## WHAT YOU WILL DO
Below are the entries; return exactly the line with "Output: -5 4 12" and every later line, without anything else.

Stored data entries
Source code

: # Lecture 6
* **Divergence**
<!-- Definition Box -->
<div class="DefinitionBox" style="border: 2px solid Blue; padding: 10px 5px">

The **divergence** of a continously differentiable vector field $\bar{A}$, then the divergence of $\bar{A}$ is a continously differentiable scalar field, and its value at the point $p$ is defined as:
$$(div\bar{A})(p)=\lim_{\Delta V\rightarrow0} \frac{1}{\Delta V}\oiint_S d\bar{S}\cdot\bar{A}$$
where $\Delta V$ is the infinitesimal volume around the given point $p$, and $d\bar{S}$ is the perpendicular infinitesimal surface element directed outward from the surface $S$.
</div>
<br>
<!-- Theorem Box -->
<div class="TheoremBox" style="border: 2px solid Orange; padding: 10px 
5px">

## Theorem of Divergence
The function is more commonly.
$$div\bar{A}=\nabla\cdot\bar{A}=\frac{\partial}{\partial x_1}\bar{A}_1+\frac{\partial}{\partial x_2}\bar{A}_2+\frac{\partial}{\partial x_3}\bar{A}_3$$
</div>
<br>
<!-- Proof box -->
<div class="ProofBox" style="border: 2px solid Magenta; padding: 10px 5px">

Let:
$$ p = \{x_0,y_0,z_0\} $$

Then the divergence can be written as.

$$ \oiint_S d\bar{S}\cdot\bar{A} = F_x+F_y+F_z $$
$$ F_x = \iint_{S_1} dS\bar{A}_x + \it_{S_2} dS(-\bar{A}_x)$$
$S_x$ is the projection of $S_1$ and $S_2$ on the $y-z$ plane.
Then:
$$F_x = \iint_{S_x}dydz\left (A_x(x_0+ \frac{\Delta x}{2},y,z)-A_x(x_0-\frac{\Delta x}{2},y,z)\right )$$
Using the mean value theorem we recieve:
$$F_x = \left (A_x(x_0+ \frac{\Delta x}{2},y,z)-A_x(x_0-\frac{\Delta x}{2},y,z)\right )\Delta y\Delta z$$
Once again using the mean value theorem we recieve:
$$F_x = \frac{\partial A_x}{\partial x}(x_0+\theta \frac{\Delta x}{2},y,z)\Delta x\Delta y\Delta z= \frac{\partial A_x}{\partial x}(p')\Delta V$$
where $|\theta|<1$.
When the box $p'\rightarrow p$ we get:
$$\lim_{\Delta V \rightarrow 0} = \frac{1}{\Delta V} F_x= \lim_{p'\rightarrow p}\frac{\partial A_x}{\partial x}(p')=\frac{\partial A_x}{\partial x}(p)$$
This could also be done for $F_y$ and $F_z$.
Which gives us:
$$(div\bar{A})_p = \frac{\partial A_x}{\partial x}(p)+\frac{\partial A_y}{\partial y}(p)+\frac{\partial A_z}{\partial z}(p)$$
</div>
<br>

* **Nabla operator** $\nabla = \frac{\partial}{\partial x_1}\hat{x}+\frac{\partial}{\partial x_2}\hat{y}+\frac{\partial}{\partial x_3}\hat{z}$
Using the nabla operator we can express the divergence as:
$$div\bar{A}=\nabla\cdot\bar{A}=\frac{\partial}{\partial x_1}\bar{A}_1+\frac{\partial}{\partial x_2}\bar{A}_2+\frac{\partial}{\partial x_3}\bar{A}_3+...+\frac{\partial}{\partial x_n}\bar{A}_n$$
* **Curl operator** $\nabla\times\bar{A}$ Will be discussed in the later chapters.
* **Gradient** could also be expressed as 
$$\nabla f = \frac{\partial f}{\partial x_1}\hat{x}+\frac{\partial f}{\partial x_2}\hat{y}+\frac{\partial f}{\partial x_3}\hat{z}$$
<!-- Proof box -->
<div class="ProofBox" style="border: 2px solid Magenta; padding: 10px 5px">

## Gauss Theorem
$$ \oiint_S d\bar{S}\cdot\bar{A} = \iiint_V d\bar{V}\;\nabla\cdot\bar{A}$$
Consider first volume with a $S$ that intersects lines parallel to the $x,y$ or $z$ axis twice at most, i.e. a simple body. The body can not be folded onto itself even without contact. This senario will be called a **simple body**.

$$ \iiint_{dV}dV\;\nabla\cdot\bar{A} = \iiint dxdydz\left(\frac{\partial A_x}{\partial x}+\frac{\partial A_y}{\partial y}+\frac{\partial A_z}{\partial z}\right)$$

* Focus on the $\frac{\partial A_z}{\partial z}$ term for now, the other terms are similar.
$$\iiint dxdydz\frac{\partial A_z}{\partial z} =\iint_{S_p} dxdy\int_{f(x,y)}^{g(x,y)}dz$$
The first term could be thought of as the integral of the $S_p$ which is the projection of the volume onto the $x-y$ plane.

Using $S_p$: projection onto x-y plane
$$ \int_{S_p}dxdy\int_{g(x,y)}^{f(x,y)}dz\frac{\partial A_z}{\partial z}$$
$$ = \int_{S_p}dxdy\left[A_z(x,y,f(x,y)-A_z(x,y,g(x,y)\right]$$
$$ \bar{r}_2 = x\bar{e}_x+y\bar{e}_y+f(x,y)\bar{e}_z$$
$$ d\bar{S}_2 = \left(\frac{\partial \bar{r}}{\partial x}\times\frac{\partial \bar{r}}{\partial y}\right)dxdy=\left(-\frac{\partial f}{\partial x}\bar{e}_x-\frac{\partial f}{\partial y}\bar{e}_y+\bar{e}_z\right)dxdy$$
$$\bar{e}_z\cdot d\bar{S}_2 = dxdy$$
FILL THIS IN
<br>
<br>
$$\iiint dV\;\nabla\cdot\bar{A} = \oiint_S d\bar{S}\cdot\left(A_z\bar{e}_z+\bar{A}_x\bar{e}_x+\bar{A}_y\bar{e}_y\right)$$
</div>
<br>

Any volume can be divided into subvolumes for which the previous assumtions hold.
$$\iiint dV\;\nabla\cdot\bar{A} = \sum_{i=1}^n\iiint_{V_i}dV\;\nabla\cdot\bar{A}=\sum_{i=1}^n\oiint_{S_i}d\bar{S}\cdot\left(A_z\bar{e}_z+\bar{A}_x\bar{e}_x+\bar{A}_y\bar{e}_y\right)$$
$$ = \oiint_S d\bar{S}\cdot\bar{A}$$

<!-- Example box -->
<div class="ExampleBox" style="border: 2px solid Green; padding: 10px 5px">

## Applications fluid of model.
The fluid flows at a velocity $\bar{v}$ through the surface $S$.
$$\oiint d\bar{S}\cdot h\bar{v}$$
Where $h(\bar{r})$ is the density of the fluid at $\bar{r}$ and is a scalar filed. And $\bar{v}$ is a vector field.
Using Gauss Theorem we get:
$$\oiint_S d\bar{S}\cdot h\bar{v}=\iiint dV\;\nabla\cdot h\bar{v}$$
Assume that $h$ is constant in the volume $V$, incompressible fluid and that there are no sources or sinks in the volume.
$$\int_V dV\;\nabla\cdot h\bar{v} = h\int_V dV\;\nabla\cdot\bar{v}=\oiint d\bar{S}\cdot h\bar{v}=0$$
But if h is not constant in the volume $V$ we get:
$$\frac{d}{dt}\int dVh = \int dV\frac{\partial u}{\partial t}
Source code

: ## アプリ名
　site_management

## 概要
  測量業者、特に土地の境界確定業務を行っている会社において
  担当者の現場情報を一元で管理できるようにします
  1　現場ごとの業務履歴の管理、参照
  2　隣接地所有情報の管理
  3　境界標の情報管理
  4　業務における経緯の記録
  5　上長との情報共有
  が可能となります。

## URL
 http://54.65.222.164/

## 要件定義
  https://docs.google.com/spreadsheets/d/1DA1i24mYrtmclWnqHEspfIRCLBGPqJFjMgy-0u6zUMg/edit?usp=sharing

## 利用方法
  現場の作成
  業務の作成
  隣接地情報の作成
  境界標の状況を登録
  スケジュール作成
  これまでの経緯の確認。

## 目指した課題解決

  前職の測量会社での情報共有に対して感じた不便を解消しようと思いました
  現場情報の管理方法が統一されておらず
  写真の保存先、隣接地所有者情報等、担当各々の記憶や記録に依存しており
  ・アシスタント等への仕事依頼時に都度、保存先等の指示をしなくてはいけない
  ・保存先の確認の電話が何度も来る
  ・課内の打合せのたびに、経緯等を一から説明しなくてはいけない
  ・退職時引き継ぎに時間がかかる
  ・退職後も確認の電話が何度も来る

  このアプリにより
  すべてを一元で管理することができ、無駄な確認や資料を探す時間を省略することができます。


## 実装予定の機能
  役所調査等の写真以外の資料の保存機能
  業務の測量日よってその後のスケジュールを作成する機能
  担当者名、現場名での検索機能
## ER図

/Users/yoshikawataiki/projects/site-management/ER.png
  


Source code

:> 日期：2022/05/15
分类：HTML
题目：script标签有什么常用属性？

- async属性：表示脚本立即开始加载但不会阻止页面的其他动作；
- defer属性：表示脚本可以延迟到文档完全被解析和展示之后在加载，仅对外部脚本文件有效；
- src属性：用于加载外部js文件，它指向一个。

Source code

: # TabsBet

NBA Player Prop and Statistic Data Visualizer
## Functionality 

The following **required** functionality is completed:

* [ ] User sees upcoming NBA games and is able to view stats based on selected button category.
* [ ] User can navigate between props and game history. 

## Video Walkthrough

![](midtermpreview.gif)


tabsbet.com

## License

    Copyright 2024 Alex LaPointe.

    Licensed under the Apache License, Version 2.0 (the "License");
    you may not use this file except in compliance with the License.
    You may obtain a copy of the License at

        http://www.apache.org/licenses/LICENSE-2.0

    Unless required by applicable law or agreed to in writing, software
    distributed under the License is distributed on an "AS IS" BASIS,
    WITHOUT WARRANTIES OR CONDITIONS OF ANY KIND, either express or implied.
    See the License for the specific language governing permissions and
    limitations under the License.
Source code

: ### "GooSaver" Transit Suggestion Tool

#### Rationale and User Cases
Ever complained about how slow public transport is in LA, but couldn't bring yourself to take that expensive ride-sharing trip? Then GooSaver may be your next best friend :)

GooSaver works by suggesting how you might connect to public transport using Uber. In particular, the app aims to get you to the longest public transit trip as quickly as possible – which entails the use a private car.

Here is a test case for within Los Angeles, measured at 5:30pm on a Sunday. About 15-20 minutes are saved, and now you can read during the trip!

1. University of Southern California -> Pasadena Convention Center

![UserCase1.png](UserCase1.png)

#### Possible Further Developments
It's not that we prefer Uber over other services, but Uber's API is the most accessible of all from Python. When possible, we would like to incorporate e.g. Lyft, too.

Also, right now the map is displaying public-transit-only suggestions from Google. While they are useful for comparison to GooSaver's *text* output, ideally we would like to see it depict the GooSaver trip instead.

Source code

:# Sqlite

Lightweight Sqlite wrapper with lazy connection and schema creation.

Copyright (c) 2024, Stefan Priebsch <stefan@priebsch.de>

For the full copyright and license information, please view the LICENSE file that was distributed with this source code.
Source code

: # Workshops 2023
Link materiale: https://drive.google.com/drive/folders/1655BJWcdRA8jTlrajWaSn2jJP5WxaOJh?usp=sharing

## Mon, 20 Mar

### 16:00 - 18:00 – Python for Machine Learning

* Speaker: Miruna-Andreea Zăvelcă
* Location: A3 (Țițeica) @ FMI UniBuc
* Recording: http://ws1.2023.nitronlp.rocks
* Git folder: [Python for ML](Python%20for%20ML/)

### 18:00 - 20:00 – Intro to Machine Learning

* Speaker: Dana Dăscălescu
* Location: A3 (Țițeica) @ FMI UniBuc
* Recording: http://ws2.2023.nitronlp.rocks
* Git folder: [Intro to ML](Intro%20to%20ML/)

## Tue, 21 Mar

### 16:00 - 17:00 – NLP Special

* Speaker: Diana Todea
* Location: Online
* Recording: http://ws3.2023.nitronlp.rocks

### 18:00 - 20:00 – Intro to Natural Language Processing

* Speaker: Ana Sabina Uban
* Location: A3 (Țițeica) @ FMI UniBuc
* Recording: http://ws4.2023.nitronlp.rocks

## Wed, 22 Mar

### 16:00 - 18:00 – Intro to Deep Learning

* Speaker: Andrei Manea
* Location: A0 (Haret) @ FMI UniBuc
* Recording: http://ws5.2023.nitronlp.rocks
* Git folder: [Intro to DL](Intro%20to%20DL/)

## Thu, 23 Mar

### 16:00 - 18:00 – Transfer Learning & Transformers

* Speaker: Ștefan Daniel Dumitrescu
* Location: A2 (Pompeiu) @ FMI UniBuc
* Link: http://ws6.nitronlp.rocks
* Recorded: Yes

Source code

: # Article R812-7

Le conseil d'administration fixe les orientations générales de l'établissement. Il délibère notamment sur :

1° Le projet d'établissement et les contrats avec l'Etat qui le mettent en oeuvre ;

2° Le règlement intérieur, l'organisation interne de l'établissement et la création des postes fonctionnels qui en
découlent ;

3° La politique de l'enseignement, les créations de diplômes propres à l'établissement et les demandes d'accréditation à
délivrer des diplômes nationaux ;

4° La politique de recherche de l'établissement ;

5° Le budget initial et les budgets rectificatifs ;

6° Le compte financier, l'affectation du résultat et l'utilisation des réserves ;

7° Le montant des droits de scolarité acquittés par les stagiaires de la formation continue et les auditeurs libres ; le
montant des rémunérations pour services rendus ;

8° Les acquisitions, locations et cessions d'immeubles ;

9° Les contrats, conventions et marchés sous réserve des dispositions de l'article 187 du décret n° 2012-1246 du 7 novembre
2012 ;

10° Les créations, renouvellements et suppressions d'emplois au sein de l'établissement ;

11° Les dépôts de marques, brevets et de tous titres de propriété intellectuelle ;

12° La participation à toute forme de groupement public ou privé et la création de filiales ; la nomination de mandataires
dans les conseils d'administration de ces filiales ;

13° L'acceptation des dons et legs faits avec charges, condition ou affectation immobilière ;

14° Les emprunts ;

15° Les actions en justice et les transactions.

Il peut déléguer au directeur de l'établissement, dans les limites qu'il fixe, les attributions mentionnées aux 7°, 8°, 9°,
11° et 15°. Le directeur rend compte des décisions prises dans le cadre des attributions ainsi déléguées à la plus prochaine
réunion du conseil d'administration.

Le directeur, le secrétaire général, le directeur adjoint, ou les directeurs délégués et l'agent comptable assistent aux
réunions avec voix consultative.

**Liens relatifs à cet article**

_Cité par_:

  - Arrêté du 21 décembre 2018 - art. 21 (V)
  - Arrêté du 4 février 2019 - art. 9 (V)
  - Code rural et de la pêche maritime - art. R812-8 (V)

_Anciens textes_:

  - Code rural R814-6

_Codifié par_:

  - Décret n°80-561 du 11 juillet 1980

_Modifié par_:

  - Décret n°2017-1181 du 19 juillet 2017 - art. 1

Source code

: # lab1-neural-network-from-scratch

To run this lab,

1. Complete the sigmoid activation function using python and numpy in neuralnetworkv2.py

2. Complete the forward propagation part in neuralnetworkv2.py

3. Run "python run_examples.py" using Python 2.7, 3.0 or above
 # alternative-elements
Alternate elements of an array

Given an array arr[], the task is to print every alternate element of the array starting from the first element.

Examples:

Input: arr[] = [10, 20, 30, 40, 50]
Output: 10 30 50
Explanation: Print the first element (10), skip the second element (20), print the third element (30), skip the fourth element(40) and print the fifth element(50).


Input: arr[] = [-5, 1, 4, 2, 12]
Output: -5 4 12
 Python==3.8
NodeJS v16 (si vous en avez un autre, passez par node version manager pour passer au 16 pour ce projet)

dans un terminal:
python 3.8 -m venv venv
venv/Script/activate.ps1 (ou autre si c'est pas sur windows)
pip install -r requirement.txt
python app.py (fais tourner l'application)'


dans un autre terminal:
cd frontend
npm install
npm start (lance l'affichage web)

## RESPONSE TO THIS TASK
Output: -5 4 12
 Python==3.8
NodeJS v16 (si vous en avez un autre, passez par node version manager pour passer au 16 pour ce projet)

dans un terminal:
python 3.8 -m venv venv
venv/Script/activate.ps1 (ou autre si c'est pas sur windows)
pip install -r requirement.txt
python app.py (fais tourner l'application)'


dans un autre terminal:
cd frontend
npm install
npm start (lance l'affichage web)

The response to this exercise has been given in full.